Generate Reports for Bias in Pretraining Data in SageMaker Studio - Amazon SageMaker

Generate Reports for Bias in Pretraining Data in SageMaker Studio

SageMaker Clarify is integrated with Amazon SageMaker Data Wrangler, which can help you identify bias during data preparation without having to write your own code. Data Wrangler provides an end-to-end solution to import, prepare, transform, featurize, and analyze data with Amazon SageMaker Studio. For an overview of the Data Wrangler data prep workflow, see Prepare ML Data with Amazon SageMaker Data Wrangler.

You specify attributes of interest, such as gender or age, and SageMaker Clarify runs a set of algorithms to detect the presence of bias in those attributes. After the algorithm runs, SageMaker Clarify provides a visual report with a description of the sources and severity of possible bias so that you can plan steps to mitigate. For example, in a financial dataset that contains few examples of business loans to one age group as compared to others, SageMaker flags the imbalance so that you can avoid a model that disfavors that age group.

To analyze and report on data bias

To get started with Data Wrangler, see Get Started with Data Wrangler.

  1. In Amazon SageMaker Studio, from the Home ( 
                        The Home icon.
                    ) menu in the left panel, navigate to the Data node, then choose Data Wrangler. This opens the Data Wrangler landing page in Studio.

  2. Choose the + Import data button to create a new flow.

  3. In your flow page, from the Import tab, choose Amazon S3, navigate to your Amazon S3 bucket, find your dataset, then choose Import.

  4. After you have imported your data, on the flow graph in the Data flow tab, choose the + sign to the right of the Data types node.

  5. Choose Add analysis.

  6. On the Create Analysis page, choose Bias Report for the Analysis type.

  7. Configure the bias report by providing a report Name, the column to predict and whether it is a value or threshold, the column to analyze for bias (the facet) and whether it is a value or threshold.

  8. Continue configuring the bias report by choosing the bias metrics.

                        Choose the bias metric.
  9. Choose Check for bias to generate and view the bias report. Scroll down to view all of the reports.

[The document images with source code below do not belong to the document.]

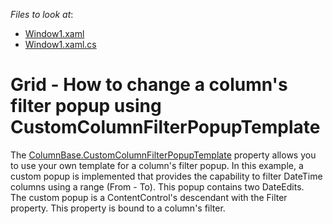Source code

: <!-- default file list -->
*Files to look at*:

* [Window1.xaml](./CS/DateRangeFilterCS/Window1.xaml)
* [Window1.xaml.cs](./CS/DateRangeFilterCS/Window1.xaml.cs)
<!-- default file list end -->
# Grid - How to change a column's filter popup using CustomColumnFilterPopupTemplate


<p>The <a href="https://documentation.devexpress.com/WPF/DevExpress.Xpf.Grid.ColumnBase.CustomColumnFilterPopupTemplate.property">ColumnBase.CustomColumnFilterPopupTemplate</a> property allows you to use your own template for a column's filter popup. In this example, a custom popup is implemented that provides the capability to filter DateTime columns using a range (From - To). This popup contains two DateEdits.<br>The custom popup is a ContentControl's descendant with the Filter property. This property is bound to a column's filter.</p>

<br/>



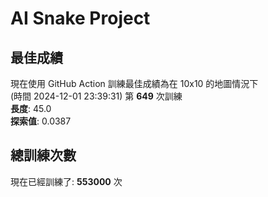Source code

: 
# AI Snake Project

## **最佳成績**





















































現在使用 GitHub Action 訓練最佳成績為在 10x10 的地圖情況下  
(時間 2024-12-01 23:39:31) 第 **649** 次訓練  
**長度**: 45.0  
**探索值**: 0.0387











































































































## 總訓練次數
現在已經訓練了: **553000** 次
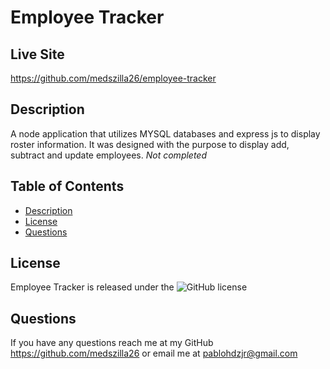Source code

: # Employee Tracker

## Live Site

https://github.com/medszilla26/employee-tracker

## Description

A node application that utilizes MYSQL databases and express js to display roster information. It was designed with the purpose to display add, subtract and update employees.
_Not completed_

## Table of Contents

- [Description](#description)
- [License](#license)
- [Questions](#questions)

## License

Employee Tracker is released under the ![GitHub license](https://img.shields.io/badge/license-ISC-blue.svg)

## Questions

If you have any questions reach me at my GitHub https://github.com/medszilla26 or email me at pablohdzjr@gmail.com
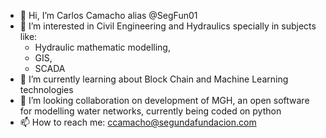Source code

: - 👋 Hi, I’m Carlos Camacho alias @SegFun01
- 👀 I’m interested in Civil Engineering and Hydraulics specially in subjects like:
   - Hydraulic mathematic modelling,
   - GIS,
   - SCADA   
- 🌱 I’m currently learning about Block Chain and Machine Learning technologies
- 💞️ I’m looking collaboration on development of MGH, an open software for modelling water networks, currently being coded on python
- 📫 How to reach me: ccamacho@segundafundacion.com

<!---
SegFun01/SegFun01 is a ✨ special ✨ repository because its `README.md` (this file) appears on your GitHub profile.
You can click the Preview link to take a look at your changes.
--->
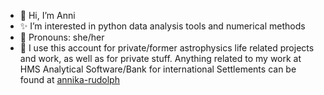 - 👋 Hi, I’m Anni
- ✨ I’m interested in python data analysis tools and numerical methods
- 💜 Pronouns: she/her
- 🏢 I use this account for private/former astrophysics life related projects and work, as well as for private stuff. Anything related to my work at HMS Analytical Software/Bank for international Settlements can be found at [annika-rudolph](https://github.com/annika-rudolph)

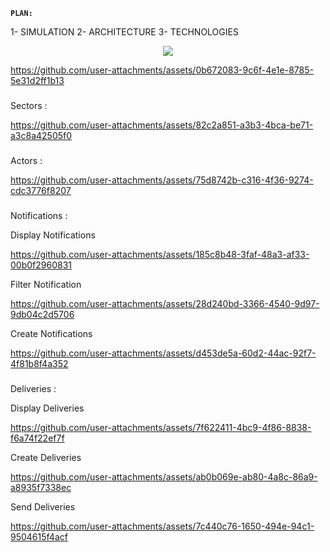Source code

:
**`PLAN: `**

1- SIMULATION
2- ARCHITECTURE
3- TECHNOLOGIES


<p align="center">
<a href="https://git.io/typing-svg"><img src="https://readme-typing-svg.demolab.com?font=Fira+Code&pause=1000&color=DA31F7&width=435&lines=Home&center=true&vCenter=true"" /></a>
</p>

https://github.com/user-attachments/assets/0b672083-9c6f-4e1e-8785-5e31d2ff1b13

###


Sectors :

https://github.com/user-attachments/assets/82c2a851-a3b3-4bca-be71-a3c8a42505f0


###

Actors :

https://github.com/user-attachments/assets/75d8742b-c316-4f36-9274-cdc3776f8207


###

Notifications :


Display Notifications



https://github.com/user-attachments/assets/185c8b48-3faf-48a3-af33-00b0f2960831


Filter Notification 



https://github.com/user-attachments/assets/28d240bd-3366-4540-9d97-9db04c2d5706





Create Notifications



https://github.com/user-attachments/assets/d453de5a-60d2-44ac-92f7-4f81b8f4a352





###

Deliveries :

Display Deliveries


https://github.com/user-attachments/assets/7f622411-4bc9-4f86-8838-f6a74f22ef7f



Create Deliveries



https://github.com/user-attachments/assets/ab0b069e-ab80-4a8c-86a9-a8935f7338ec


Send Deliveries


https://github.com/user-attachments/assets/7c440c76-1650-494e-94c1-9504615f4acf


















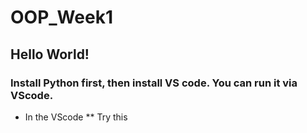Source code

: # OOP_Week1
## Hello World!
### Install Python first, then install VS code. You can run it via VScode.
- In the VScode
** Try this
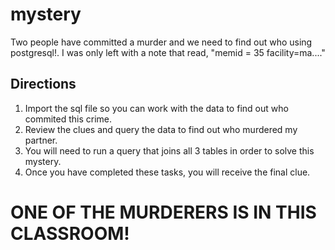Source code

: # mystery
Two people have committed a murder and we need to find out who using postgresql!. I was only left with a note that read, "memid = 35 facility=ma...."

## Directions
  1. Import the sql file so you can work with the data to find out who commited this crime.
  2. Review the clues and query the data to find out who murdered my partner.
  3. You will need to run a query that joins all 3 tables in order to solve this mystery.
  4. Once you have completed these tasks, you will receive the final clue.

# ONE OF THE MURDERERS IS IN THIS CLASSROOM!
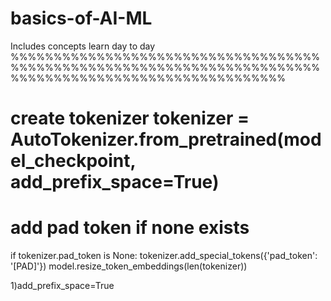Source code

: # basics-of-AI-ML
Includes concepts learn day to day 
%%%%%%%%%%%%%%%%%%%%%%%%%%%%%%%%%%%%%%%%%%%%%%%%%%%%%%%%%%%%%%%%%%%%%%%%%%%%%%%%%%%%%%%%%%%%%%%%%%%%%%%%
# create tokenizer tokenizer = AutoTokenizer.from_pretrained(model_checkpoint, add_prefix_space=True)
# add pad token if none exists
if tokenizer.pad_token is None:
  tokenizer.add_special_tokens({'pad_token': '[PAD]'})
model.resize_token_embeddings(len(tokenizer))


1)add_prefix_space=True
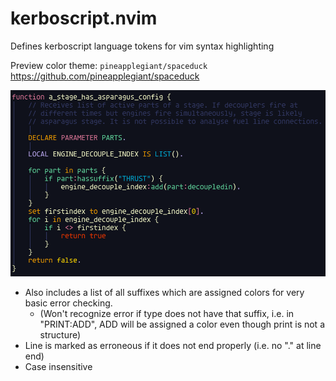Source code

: # kerboscript.nvim
Defines kerboscript language tokens for vim syntax highlighting

Preview color theme: `pineapplegiant/spaceduck` https://github.com/pineapplegiant/spaceduck

<img src="preview/preview.png">

* Also includes a list of all suffixes which are assigned colors for very basic error checking.
  * (Won't recognize error if type does not have that suffix, i.e. in "PRINT:ADD", ADD will be assigned a color even though print is not a structure) 
* Line is marked as erroneous if it does not end properly (i.e. no "." at line end)
* Case insensitive
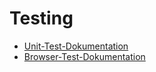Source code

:# Testing #

* [Unit-Test-Dokumentation](unittesting.md)
* [Browser-Test-Dokumentation](browsertesting.md)
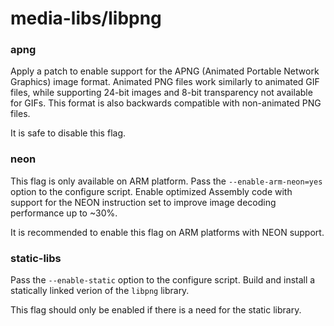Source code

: # media-libs/libpng

### apng
Apply a patch to enable support for the APNG (Animated Portable Network Graphics) image format. Animated PNG files work similarly to animated GIF files, while supporting 24-bit images and 8-bit transparency not available for GIFs. This format is also backwards compatible with non-animated PNG files.

It is safe to disable this flag.

### neon
This flag is only available on ARM platform. Pass the `--enable-arm-neon=yes` option to the configure script. Enable optimized Assembly code with support for the NEON instruction set to improve image decoding performance up to ~30%.

It is recommended to enable this flag on ARM platforms with NEON support.

### static-libs
Pass the `--enable-static` option to the configure script. Build and install a statically linked verion of the `libpng` library.

This flag should only be enabled if there is a need for the static library.
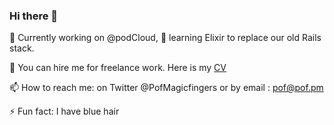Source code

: ### Hi there 👋

🔭 Currently working on @podCloud, 🌱 learning  Elixir to replace our old Rails stack. 

💼 You can hire me for freelance work. Here is my [CV](https://pof.pm/cv)


📫 How to reach me: on Twitter @PofMagicfingers or by email : pof@pof.pm

⚡ Fun fact: I have blue hair
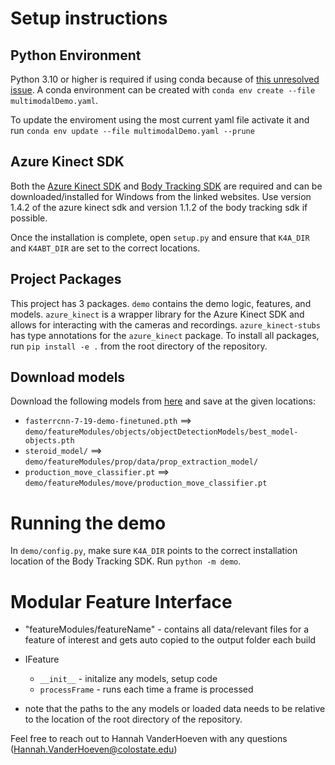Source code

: # Setup instructions

## Python Environment
Python 3.10 or higher is required if using conda because of [this unresolved issue](https://github.com/conda/conda/issues/10897). A conda environment can be created with `conda env create --file multimodalDemo.yaml`.

To update the enviroment using the most current yaml file activate it and run `conda env update --file multimodalDemo.yaml --prune`

## Azure Kinect SDK

Both the [Azure Kinect SDK](https://github.com/microsoft/Azure-Kinect-Sensor-SDK/blob/develop/docs/usage.md#installation) and [Body Tracking SDK](https://learn.microsoft.com/en-us/azure/kinect-dk/body-sdk-download) are required and can be downloaded/installed for Windows from the linked websites. Use version 1.4.2 of the azure kinect sdk and version 1.1.2 of the body tracking sdk if possible.

Once the installation is complete, open `setup.py` and ensure that `K4A_DIR` and `K4ABT_DIR` are set to the correct locations.

## Project Packages
This project has 3 packages. `demo` contains the demo logic, features, and models. `azure_kinect` is a wrapper library for the Azure Kinect SDK and allows for interacting with the cameras and recordings. `azure_kinect-stubs` has type annotations for the `azure_kinect` package. To install all packages, run `pip install -e .` from the root directory of the repository.

## Download models
Download the following models from [here](https://colostate-my.sharepoint.com/:f:/g/personal/nkrishna_colostate_edu/EhYic6HBX7hFta6GjQIcb9gBxV_K0yYFhtHagiVyClr7gQ?e=W6Pm6I) and save at the given locations:
- `fasterrcnn-7-19-demo-finetuned.pth` ==> `demo/featureModules/objects/objectDetectionModels/best_model-objects.pth`
- `steroid_model/` ==> `demo/featureModules/prop/data/prop_extraction_model/`
- `production_move_classifier.pt` ==> `demo/featureModules/move/production_move_classifier.pt`

# Running the demo
In `demo/config.py`, make sure `K4A_DIR` points to the correct installation location of the Body Tracking SDK. Run `python -m demo`.

# Modular Feature Interface
- "featureModules/featureName" - contains all data/relevant files for a feature of interest and gets auto copied to the output folder each build
- IFeature
  - `__init__` - initalize any models, setup code
  - `processFrame` - runs each time a frame is processed

- note that the paths to the any models or loaded data needs to be relative to the location of the root directory of the repository.

Feel free to reach out to Hannah VanderHoeven with any questions (Hannah.VanderHoeven@colostate.edu)

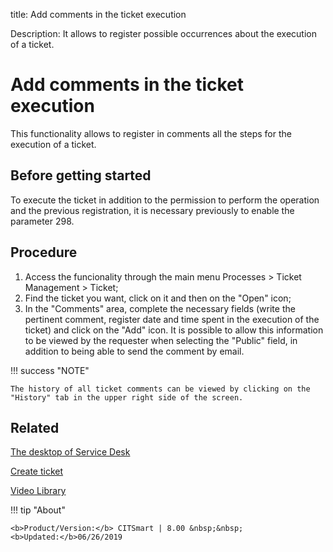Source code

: title:  Add comments in the ticket execution
 
Description: It allows to register possible occurrences about the execution of a ticket.

# Add comments in the ticket execution

This functionality allows to register in comments all the steps for the execution of a ticket.

## Before getting started

To execute the ticket in addition to the permission to perform the operation and the previous registration, it is necessary previously to enable the parameter 298.

## Procedure

1. Access the funcionality through the main menu Processes > Ticket Management > Ticket;
2. Find the ticket you want, click on it and then on the "Open" icon;
3. In the "Comments" area, complete the necessary fields (write the pertinent comment, register date and time spent in the execution of 
the ticket) and click on the "Add" icon. It is possible to allow this information to be viewed by the requester when selecting the 
"Public" field, in addition to being able to send the comment by email.

!!! success "NOTE"
    
    The history of all ticket comments can be viewed by clicking on the "History" tab in the upper right side of the screen.

## Related


[The desktop of Service Desk](/en-us/citsmart-platform-8/processes/tickets/use/desktop-of-service-desk.html)

[Create ticket](/en-us/citsmart-platform-8/processes/tickets/use/create-ticket.html)

<i class='fa fa-youtube-play  fa-2x' style='color:#97ce17;vertical-align: middle;'> </i> [Video Library](https://www.youtube.com/playlist?list=PLB5qK2uzf2ROn4Xs6UdH84Ujzta2iJ6Ei)

!!! tip "About"

    <b>Product/Version:</b> CITSmart | 8.00 &nbsp;&nbsp;
    <b>Updated:</b>06/26/2019



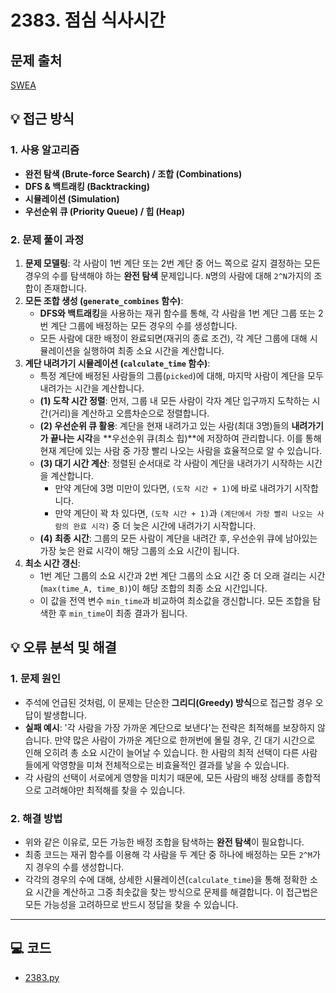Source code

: # 2383. 점심 식사시간

## 문제 출처
[SWEA](https://swexpertacademy.com/main/talk/solvingClub/problemView.do?solveclubId=AZgvQCv6GNXHBIT9&contestProbId=AV5-BEE6AK0DFAVl&probBoxId=AZlxYsXq_crHBITM&type=PROBLEM&problemBoxTitle=9%EC%9B%94+4%EC%A3%BC%EC%B0%A8%289%2F28%EA%B9%8C%EC%A7%80+%ED%91%B8%EC%8B%9C%EC%98%A4%29&problemBoxCnt=2)

## 💡 접근 방식

### 1. 사용 알고리즘
* **완전 탐색 (Brute-force Search) / 조합 (Combinations)**
* **DFS & 백트래킹 (Backtracking)**
* **시뮬레이션 (Simulation)**
* **우선순위 큐 (Priority Queue) / 힙 (Heap)**

### 2. 문제 풀이 과정
1.  **문제 모델링**: 각 사람이 1번 계단 또는 2번 계단 중 어느 쪽으로 갈지 결정하는 모든 경우의 수를 탐색해야 하는 **완전 탐색** 문제입니다. `N`명의 사람에 대해 `2^N`가지의 조합이 존재합니다.
2.  **모든 조합 생성 (`generate_combines` 함수)**:
    * **DFS와 백트래킹**을 사용하는 재귀 함수를 통해, 각 사람을 1번 계단 그룹 또는 2번 계단 그룹에 배정하는 모든 경우의 수를 생성합니다.
    * 모든 사람에 대한 배정이 완료되면(재귀의 종료 조건), 각 계단 그룹에 대해 시뮬레이션을 실행하여 최종 소요 시간을 계산합니다.
3.  **계단 내려가기 시뮬레이션 (`calculate_time` 함수)**:
    * 특정 계단에 배정된 사람들의 그룹(`picked`)에 대해, 마지막 사람이 계단을 모두 내려가는 시간을 계산합니다.
    * **(1) 도착 시간 정렬**: 먼저, 그룹 내 모든 사람이 각자 계단 입구까지 도착하는 시간(거리)을 계산하고 오름차순으로 정렬합니다.
    * **(2) 우선순위 큐 활용**: 계단을 현재 내려가고 있는 사람(최대 3명)들의 **내려가기가 끝나는 시각**을 **우선순위 큐(최소 힙)**에 저장하여 관리합니다. 이를 통해 현재 계단에 있는 사람 중 가장 빨리 나오는 사람을 효율적으로 알 수 있습니다.
    * **(3) 대기 시간 계산**: 정렬된 순서대로 각 사람이 계단을 내려가기 시작하는 시간을 계산합니다.
        * 만약 계단에 3명 미만이 있다면, `(도착 시간 + 1)`에 바로 내려가기 시작합니다.
        * 만약 계단이 꽉 차 있다면, `(도착 시간 + 1)`과 `(계단에서 가장 빨리 나오는 사람의 완료 시각)` 중 더 늦은 시간에 내려가기 시작합니다.
    * **(4) 최종 시간**: 그룹의 모든 사람이 계단을 내려간 후, 우선순위 큐에 남아있는 가장 늦은 완료 시각이 해당 그룹의 소요 시간이 됩니다.
4.  **최소 시간 갱신**:
    * 1번 계단 그룹의 소요 시간과 2번 계단 그룹의 소요 시간 중 더 오래 걸리는 시간(`max(time_A, time_B)`)이 해당 조합의 최종 소요 시간입니다.
    * 이 값을 전역 변수 `min_time`과 비교하여 최소값을 갱신합니다. 모든 조합을 탐색한 후 `min_time`이 최종 결과가 됩니다.


## 💡 오류 분석 및 해결

### 1. 문제 원인
* 주석에 언급된 것처럼, 이 문제는 단순한 **그리디(Greedy) 방식**으로 접근할 경우 오답이 발생합니다.
* **실패 예시**: '각 사람을 가장 가까운 계단으로 보낸다'는 전략은 최적해를 보장하지 않습니다. 만약 많은 사람이 가까운 계단으로 한꺼번에 몰릴 경우, 긴 대기 시간으로 인해 오히려 총 소요 시간이 늘어날 수 있습니다. 한 사람의 최적 선택이 다른 사람들에게 악영향을 미쳐 전체적으로는 비효율적인 결과를 낳을 수 있습니다.
* 각 사람의 선택이 서로에게 영향을 미치기 때문에, 모든 사람의 배정 상태를 종합적으로 고려해야만 최적해를 찾을 수 있습니다.

### 2. 해결 방법
* 위와 같은 이유로, 모든 가능한 배정 조합을 탐색하는 **완전 탐색**이 필요합니다.
* 최종 코드는 재귀 함수를 이용해 각 사람을 두 계단 중 하나에 배정하는 모든 `2^M`가지 경우의 수를 생성합니다.
* 각각의 경우의 수에 대해, 상세한 시뮬레이션(`calculate_time`)을 통해 정확한 소요 시간을 계산하고 그중 최솟값을 찾는 방식으로 문제를 해결합니다. 이 접근법은 모든 가능성을 고려하므로 반드시 정답을 찾을 수 있습니다.


---

## 💻 코드
* [2383.py](2383.py)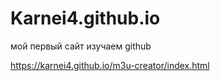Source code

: # Karnei4.github.io
мой первый сайт изучаем github

https://karnei4.github.io/m3u-creator/index.html
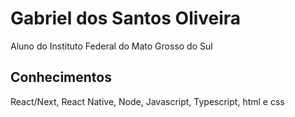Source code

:# Gabriel dos Santos Oliveira

Aluno do Instituto Federal do Mato Grosso do Sul

## Conhecimentos

React/Next, React Native, Node, Javascript, Typescript, html e css
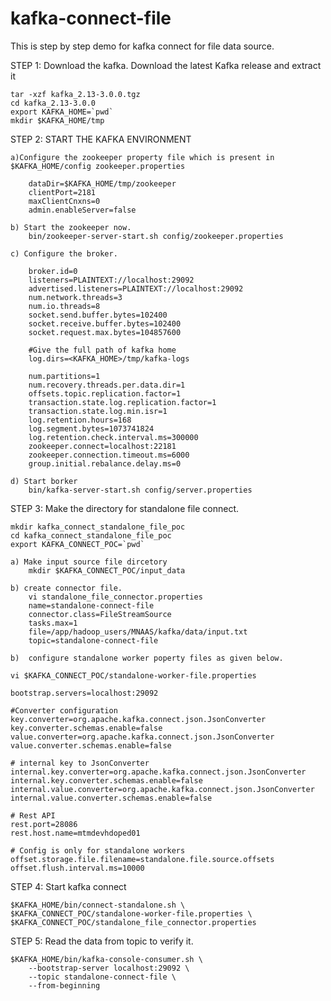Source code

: # kafka-connect-file
This is step by step demo for kafka connect for file data source.

STEP 1:  Download the kafka.
    Download the latest Kafka release and extract it
    
    tar -xzf kafka_2.13-3.0.0.tgz
    cd kafka_2.13-3.0.0
    export KAFKA_HOME=`pwd`
    mkdir $KAFKA_HOME/tmp

STEP 2: START THE KAFKA ENVIRONMENT
    
    a)Configure the zookeeper property file which is present in $KAFKA_HOME/config zookeeper.properties
      
        dataDir=$KAFKA_HOME/tmp/zookeeper
        clientPort=2181
        maxClientCnxns=0
        admin.enableServer=false

    b) Start the zookeeper now.
        bin/zookeeper-server-start.sh config/zookeeper.properties
    
    c) Configure the broker. 

        broker.id=0
        listeners=PLAINTEXT://localhost:29092
        advertised.listeners=PLAINTEXT://localhost:29092
        num.network.threads=3
        num.io.threads=8
        socket.send.buffer.bytes=102400
        socket.receive.buffer.bytes=102400
        socket.request.max.bytes=104857600

        #Give the full path of kafka home
        log.dirs=<KAFKA_HOME>/tmp/kafka-logs
        
        num.partitions=1
        num.recovery.threads.per.data.dir=1
        offsets.topic.replication.factor=1
        transaction.state.log.replication.factor=1
        transaction.state.log.min.isr=1
        log.retention.hours=168
        log.segment.bytes=1073741824
        log.retention.check.interval.ms=300000
        zookeeper.connect=localhost:22181
        zookeeper.connection.timeout.ms=6000
        group.initial.rebalance.delay.ms=0

    d) Start borker
        bin/kafka-server-start.sh config/server.properties

STEP 3: Make the directory for standalone file connect.
    
    mkdir kafka_connect_standalone_file_poc
    cd kafka_connect_standalone_file_poc
    export KAFKA_CONNECT_POC=`pwd`

    a) Make input source file dircetory
        mkdir $KAFKA_CONNECT_POC/input_data
    
    b) create connector file.
        vi standalone_file_connector.properties
        name=standalone-connect-file
        connector.class=FileStreamSource
        tasks.max=1
        file=/app/hadoop_users/MNAAS/kafka/data/input.txt
        topic=standalone-connect-file

    b)  configure standalone worker poperty files as given below.

    vi $KAFKA_CONNECT_POC/standalone-worker-file.properties

    bootstrap.servers=localhost:29092
    
    #Converter configuration
    key.converter=org.apache.kafka.connect.json.JsonConverter
    key.converter.schemas.enable=false
    value.converter=org.apache.kafka.connect.json.JsonConverter
    value.converter.schemas.enable=false

    # internal key to JsonConverter
    internal.key.converter=org.apache.kafka.connect.json.JsonConverter
    internal.key.converter.schemas.enable=false
    internal.value.converter=org.apache.kafka.connect.json.JsonConverter
    internal.value.converter.schemas.enable=false
    
    # Rest API
    rest.port=28086
    rest.host.name=mtmdevhdoped01
    
    # Config is only for standalone workers
    offset.storage.file.filename=standalone.file.source.offsets
    offset.flush.interval.ms=10000

STEP 4: Start kafka connect

    $KAFKA_HOME/bin/connect-standalone.sh \
    $KAFKA_CONNECT_POC/standalone-worker-file.properties \
    $KAFKA_CONNECT_POC/standalone_file_connector.properties

STEP 5: Read the data from topic to verify it.

    $KAFKA_HOME/bin/kafka-console-consumer.sh \
        --bootstrap-server localhost:29092 \
        --topic standalone-connect-file \
        --from-beginning
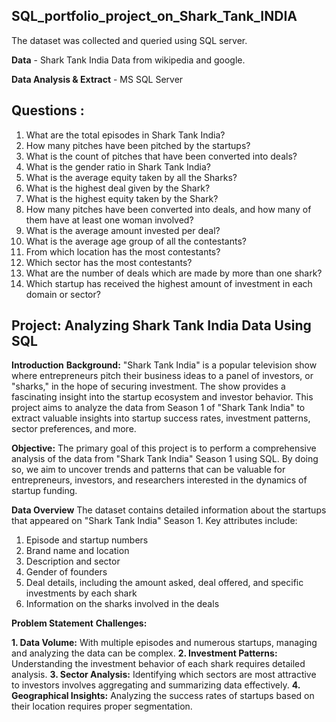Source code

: ## SQL_portfolio_project_on_Shark_Tank_INDIA

The dataset was collected and queried using SQL server.

**Data** - Shark Tank India Data from wikipedia and google.

**Data Analysis & Extract** - MS SQL Server

## Questions :

1. What are the total episodes in Shark Tank India?
2. How many pitches have been pitched by the startups?
3. What is the count of pitches that have been converted into deals?
4. What is the gender ratio in Shark Tank India?
5. What is the average equity taken by all the Sharks?
6. What is the highest deal given by the Shark?
7. What is the highest equity taken by the Shark?
8. How many pitches have been converted into deals, and how many of them have at least one woman involved?
9. What is the average amount invested per deal?
10. What is the average age group of all the contestants?
11. From which location has the most contestants?
12. Which sector has the most contestants?
13. What are the number of deals which are made by more than one shark?
14. Which startup has received the highest amount of investment in each domain or sector?



## Project: Analyzing Shark Tank India Data Using SQL
**Introduction**
**Background:**
"Shark Tank India" is a popular television show where entrepreneurs pitch their business ideas to a panel of investors, or "sharks," in the hope of securing investment. The show provides a fascinating insight into the startup ecosystem and investor behavior. This project aims to analyze the data from Season 1 of "Shark Tank India" to extract valuable insights into startup success rates, investment patterns, sector preferences, and more.

**Objective:**
The primary goal of this project is to perform a comprehensive analysis of the data from "Shark Tank India" Season 1 using SQL. By doing so, we aim to uncover trends and patterns that can be valuable for entrepreneurs, investors, and researchers interested in the dynamics of startup funding.

**Data Overview**
The dataset contains detailed information about the startups that appeared on "Shark Tank India" Season 1. Key attributes include:

1. Episode and startup numbers
2. Brand name and location
3. Description and sector
4. Gender of founders
5. Deal details, including the amount asked, deal offered, and specific investments by each shark
6. Information on the sharks involved in the deals

**Problem Statement**
**Challenges:**

**1. Data Volume:** With multiple episodes and numerous startups, managing and analyzing the data can be complex.
**2. Investment Patterns:** Understanding the investment behavior of each shark requires detailed analysis.
**3. Sector Analysis:** Identifying which sectors are most attractive to investors involves aggregating and summarizing data effectively.
**4. Geographical Insights:** Analyzing the success rates of startups based on their location requires proper segmentation.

                        Generate and view the bias report.
  10. Choose the caret to the right of each bias metric description to see documentation that can help you interpret the significance of the metric values.

  11. To view a table summary of the bias metric values, choose the Table toggle. To save the report, choose Save in the lower-right corner of the page. You can see the report on the flow graph in the Data flow tab. Double-click on the report to open it.